Workflow Node A discrete step in a data processing pipeline (e.g., synthesize, rerank, retrieve).
Bridge A configuration that connects blocks or nodes, allowing custom flow of data between them.

Setup Guide: Configuring the Web Crawler Block

1. Crawl URL

  • Enter the URL of the website or web page you wish to crawl.
    Example: https://example.com
  • Click Add to Crawl URLs to add the URL to the crawling list.

2. Description

  • Provide a brief description of the purpose of this URL connection.
    Example:
    Crawled data from the product page. This can be used for answering queries related to products.
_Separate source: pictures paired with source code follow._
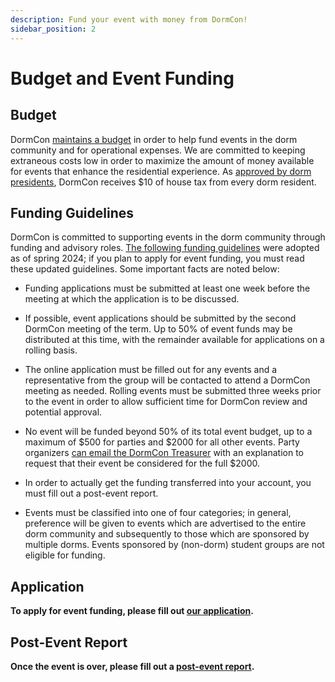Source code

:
 ```yaml
---
description: Fund your event with money from DormCon!
sidebar_position: 2
---
```


# Budget and Event Funding

## Budget

DormCon
[maintains a budget](https://docs.google.com/spreadsheets/d/1UPuOOGkemUujGznduOHi4RSK1Wza2Hxgu3fIhYua50Q/edit?usp=sharing)
in order to help fund events in the dorm community and for operational expenses.
We are committed to keeping extraneous costs low in order to maximize the amount
of money available for events that enhance the residential experience. As
[approved by dorm presidents](https://web-cert.mit.edu/dormcon/cert_minutes/2024-02-29.pdf),
DormCon receives $10 of house tax from every dorm resident.

## Funding Guidelines

DormCon is committed to supporting events in the dorm community through funding
and advisory roles.
[The following funding guidelines](/pdf/DormconFundingS24.pdf) were adopted as
of spring 2024; if you plan to apply for event funding, you must read these
updated guidelines. Some important facts are noted below:

- Funding applications must be submitted at least one week before the meeting at
  which the application is to be discussed.

- If possible, event applications should be submitted by the second DormCon
  meeting of the term. Up to 50% of event funds may be distributed at this time,
  with the remainder available for applications on a rolling basis.

- The online application must be filled out for any events and a representative
  from the group will be contacted to attend a DormCon meeting as needed.
  Rolling events must be submitted three weeks prior to the event in order to
  allow sufficient time for DormCon review and potential approval.

- No event will be funded beyond 50% of its total event budget, up to a maximum
  of $500 for parties and $2000 for all other events. Party organizers
  [can email the DormCon Treasurer](mailto:dormcon-treasurer@mit.edu) with an
  explanation to request that their event be considered for the full $2000.

- In order to actually get the funding transferred into your account, you must
  fill out a post-event report.

- Events must be classified into one of four categories; in general, preference
  will be given to events which are advertised to the entire dorm community and
  subsequently to those which are sponsored by multiple dorms. Events sponsored
  by (non-dorm) student groups are not eligible for funding.

## Application

**To apply for event funding, please fill out
[our application](https://forms.gle/fRBN2P9PVy2jpeSKA).**

## Post-Event Report

**Once the event is over, please fill out a
[post-event report](https://forms.gle/onmGx4fsTE82Jdq97).**
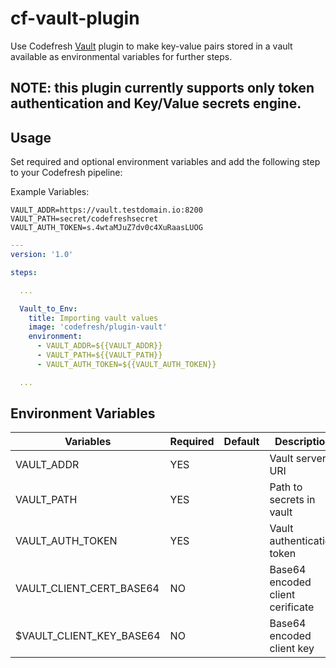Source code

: # cf-vault-plugin

Use Codefresh [Vault](https://www.vaultproject.io) plugin to make key-value pairs stored in a vault available as environmental variables for further steps.

NOTE: this plugin currently supports only token authentication and Key/Value secrets engine.
--------------------------------------------------------------------------------------------

## Usage

Set required and optional environment variables and add the following step to your Codefresh pipeline:

Example Variables:


```text
VAULT_ADDR=https://vault.testdomain.io:8200
VAULT_PATH=secret/codefreshsecret
VAULT_AUTH_TOKEN=s.4wtaMJuZ7dv0c4XuRaasLUOG
```


```yaml
---
version: '1.0'

steps:

  ...

  Vault_to_Env:
    title: Importing vault values
    image: 'codefresh/plugin-vault'
    environment:
      - VAULT_ADDR=${{VAULT_ADDR}}
      - VAULT_PATH=${{VAULT_PATH}}
      - VAULT_AUTH_TOKEN=${{VAULT_AUTH_TOKEN}}

  ...

```

## Environment Variables

| Variables      | Required | Default | Description                                                                             |
|----------------|----------|---------|-----------------------------------------------------------------------------------------|
| VAULT_ADDR     | YES      |         | Vault server URI                                                                         |
| VAULT_PATH   | YES      |         | Path to secrets in vault                                                                       |
| VAULT_AUTH_TOKEN   | YES      |         | Vault authentication token                            |
| VAULT_CLIENT_CERT_BASE64      | NO       |         | Base64 encoded client cerificate                                                             |
| $VAULT_CLIENT_KEY_BASE64  | NO       |         | Base64 encoded client key                                                          
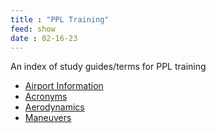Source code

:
 ```yaml
---
title : "PPL Training"
feed: show
date : 02-16-23
---
```

An index of study guides/terms for PPL training

- [Airport Information](notes/aviation/airports/Airport%20Information.md)
- [Acronyms](notes/aviation/PPL%20Training/Acronyms.md)
- [Aerodynamics](notes/aviation/aerodynamics/Aerodynamics.md)
- [Maneuvers](notes/aviation/PPL%20Training/Maneuvers.md)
  • This description is helpful for the router engine. It becomes optional when using a fully custom workflow, but it's still recommended for maintainability.

3. Save

  • Save your configuration and return to the main workflow editor.

Workflow Nodes

The Web Crawler module processes data through several predefined workflow nodes:

crawler_synthesize (First Node)

  • Synthesizes or transforms the raw content from crawled web pages into structured summaries or insights.
  • Useful for generating a coherent view of the crawled data.

crawler_rerank_nodes

  • Reranks the crawled content based on relevance to the current workflow’s goal or task.
  • Ensures that the most important data is prioritized for downstream processing.

crawler_retrieve_nodes (Last Node)

  • Retrieves the raw crawled data from the specified URLs.
  • Makes it available for use in subsequent blocks or applications.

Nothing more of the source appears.